BRIEF =
Here are the records. Write out exactly the lines between the one holding "<option> khumbhi</option>" and the one holding "<option> jain</option>", inclusive.

RECORD EXCERPTS Block Start

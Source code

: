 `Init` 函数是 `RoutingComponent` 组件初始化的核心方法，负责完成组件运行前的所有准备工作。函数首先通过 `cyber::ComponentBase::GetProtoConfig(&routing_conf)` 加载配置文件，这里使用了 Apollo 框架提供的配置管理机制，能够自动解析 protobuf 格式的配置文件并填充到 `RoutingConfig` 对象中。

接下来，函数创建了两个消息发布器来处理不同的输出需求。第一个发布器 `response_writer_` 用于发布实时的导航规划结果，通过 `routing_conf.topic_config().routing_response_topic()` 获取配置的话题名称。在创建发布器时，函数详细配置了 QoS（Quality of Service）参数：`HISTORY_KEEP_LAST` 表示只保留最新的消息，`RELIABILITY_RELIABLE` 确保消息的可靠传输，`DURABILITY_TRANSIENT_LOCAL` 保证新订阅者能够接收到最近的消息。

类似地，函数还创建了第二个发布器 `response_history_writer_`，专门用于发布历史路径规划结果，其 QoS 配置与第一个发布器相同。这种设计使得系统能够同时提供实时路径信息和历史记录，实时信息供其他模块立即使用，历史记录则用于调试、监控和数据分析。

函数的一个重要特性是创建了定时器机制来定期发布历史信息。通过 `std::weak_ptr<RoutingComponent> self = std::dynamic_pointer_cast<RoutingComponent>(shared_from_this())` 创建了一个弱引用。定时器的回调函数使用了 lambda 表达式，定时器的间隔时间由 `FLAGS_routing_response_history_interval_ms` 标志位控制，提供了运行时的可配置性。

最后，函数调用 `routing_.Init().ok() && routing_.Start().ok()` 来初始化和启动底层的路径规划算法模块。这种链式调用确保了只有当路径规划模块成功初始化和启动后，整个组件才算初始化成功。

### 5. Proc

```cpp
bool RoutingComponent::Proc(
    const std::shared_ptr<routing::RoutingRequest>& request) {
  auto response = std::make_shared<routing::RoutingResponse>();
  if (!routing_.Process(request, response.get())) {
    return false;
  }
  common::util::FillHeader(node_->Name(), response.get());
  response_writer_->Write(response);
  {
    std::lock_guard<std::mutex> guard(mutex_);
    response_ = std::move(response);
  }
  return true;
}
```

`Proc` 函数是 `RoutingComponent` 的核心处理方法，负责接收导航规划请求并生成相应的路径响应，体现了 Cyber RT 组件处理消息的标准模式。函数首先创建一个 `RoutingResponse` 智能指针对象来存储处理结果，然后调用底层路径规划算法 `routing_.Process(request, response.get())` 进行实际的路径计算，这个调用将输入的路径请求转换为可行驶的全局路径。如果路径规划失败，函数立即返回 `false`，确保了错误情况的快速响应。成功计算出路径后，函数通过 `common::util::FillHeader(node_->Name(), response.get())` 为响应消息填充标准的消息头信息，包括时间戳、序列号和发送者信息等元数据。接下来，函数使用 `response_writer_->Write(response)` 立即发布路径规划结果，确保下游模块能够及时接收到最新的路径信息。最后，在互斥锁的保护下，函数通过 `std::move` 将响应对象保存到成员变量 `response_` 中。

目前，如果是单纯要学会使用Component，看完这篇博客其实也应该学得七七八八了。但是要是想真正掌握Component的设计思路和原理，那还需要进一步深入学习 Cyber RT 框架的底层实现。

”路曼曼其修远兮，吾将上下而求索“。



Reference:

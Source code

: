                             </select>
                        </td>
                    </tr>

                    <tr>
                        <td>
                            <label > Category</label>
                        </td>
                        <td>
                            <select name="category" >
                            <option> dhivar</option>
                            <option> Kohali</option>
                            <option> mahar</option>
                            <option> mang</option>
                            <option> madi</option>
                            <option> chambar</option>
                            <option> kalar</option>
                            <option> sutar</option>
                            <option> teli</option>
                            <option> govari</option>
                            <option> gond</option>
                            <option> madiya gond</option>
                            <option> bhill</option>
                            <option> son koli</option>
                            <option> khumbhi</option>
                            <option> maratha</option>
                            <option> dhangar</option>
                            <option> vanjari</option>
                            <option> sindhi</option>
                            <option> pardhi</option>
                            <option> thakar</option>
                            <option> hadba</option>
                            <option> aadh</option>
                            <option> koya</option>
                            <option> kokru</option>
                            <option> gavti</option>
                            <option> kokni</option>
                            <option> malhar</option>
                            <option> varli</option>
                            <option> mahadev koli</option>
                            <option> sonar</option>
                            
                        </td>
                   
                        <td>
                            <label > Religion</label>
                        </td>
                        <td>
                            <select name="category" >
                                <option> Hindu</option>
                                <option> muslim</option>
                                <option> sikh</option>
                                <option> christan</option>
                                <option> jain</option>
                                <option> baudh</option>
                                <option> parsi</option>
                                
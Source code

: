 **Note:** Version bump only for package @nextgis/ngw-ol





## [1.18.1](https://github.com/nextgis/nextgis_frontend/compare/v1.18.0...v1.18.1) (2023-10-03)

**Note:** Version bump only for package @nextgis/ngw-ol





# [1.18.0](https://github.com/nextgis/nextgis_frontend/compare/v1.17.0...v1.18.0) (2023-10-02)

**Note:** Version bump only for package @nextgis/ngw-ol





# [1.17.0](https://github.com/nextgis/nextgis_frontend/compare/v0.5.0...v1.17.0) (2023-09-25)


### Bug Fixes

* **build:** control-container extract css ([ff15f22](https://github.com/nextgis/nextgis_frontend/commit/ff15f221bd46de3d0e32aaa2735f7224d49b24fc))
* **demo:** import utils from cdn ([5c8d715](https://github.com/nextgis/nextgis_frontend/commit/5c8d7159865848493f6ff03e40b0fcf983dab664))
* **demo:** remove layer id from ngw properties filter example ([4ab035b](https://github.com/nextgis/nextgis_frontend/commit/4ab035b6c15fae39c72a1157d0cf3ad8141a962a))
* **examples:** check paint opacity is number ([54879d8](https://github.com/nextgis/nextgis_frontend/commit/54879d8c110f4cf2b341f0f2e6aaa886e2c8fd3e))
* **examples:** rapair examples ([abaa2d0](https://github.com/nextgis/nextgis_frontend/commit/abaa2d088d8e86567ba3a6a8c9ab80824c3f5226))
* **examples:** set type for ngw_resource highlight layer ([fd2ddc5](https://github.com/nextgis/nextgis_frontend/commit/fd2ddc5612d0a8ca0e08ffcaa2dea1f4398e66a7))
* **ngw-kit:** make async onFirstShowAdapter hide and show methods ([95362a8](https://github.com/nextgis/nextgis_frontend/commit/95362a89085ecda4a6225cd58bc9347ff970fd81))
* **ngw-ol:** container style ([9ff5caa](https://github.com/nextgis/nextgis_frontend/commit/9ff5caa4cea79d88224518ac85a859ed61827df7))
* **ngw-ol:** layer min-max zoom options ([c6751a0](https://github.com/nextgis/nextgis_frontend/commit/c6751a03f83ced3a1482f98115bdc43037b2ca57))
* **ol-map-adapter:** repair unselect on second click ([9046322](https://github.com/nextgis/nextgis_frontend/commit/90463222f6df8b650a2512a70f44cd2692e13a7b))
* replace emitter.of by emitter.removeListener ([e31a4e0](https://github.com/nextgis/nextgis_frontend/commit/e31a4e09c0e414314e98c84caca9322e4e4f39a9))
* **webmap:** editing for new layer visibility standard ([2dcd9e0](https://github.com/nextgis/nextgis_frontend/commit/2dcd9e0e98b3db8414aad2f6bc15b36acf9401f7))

RECORD EXCERPTS Block End

PROBLEM SOLUTION =
                            <option> khumbhi</option>
                            <option> maratha</option>
                            <option> dhangar</option>
                            <option> vanjari</option>
                            <option> sindhi</option>
                            <option> pardhi</option>
                            <option> thakar</option>
                            <option> hadba</option>
                            <option> aadh</option>
                            <option> koya</option>
                            <option> kokru</option>
                            <option> gavti</option>
                            <option> kokni</option>
                            <option> malhar</option>
                            <option> varli</option>
                            <option> mahadev koli</option>
                            <option> sonar</option>
                            
                        </td>
                   
                        <td>
                            <label > Religion</label>
                        </td>
                        <td>
                            <select name="category" >
                                <option> Hindu</option>
                                <option> muslim</option>
                                <option> sikh</option>
                                <option> christan</option>
                                <option> jain</option>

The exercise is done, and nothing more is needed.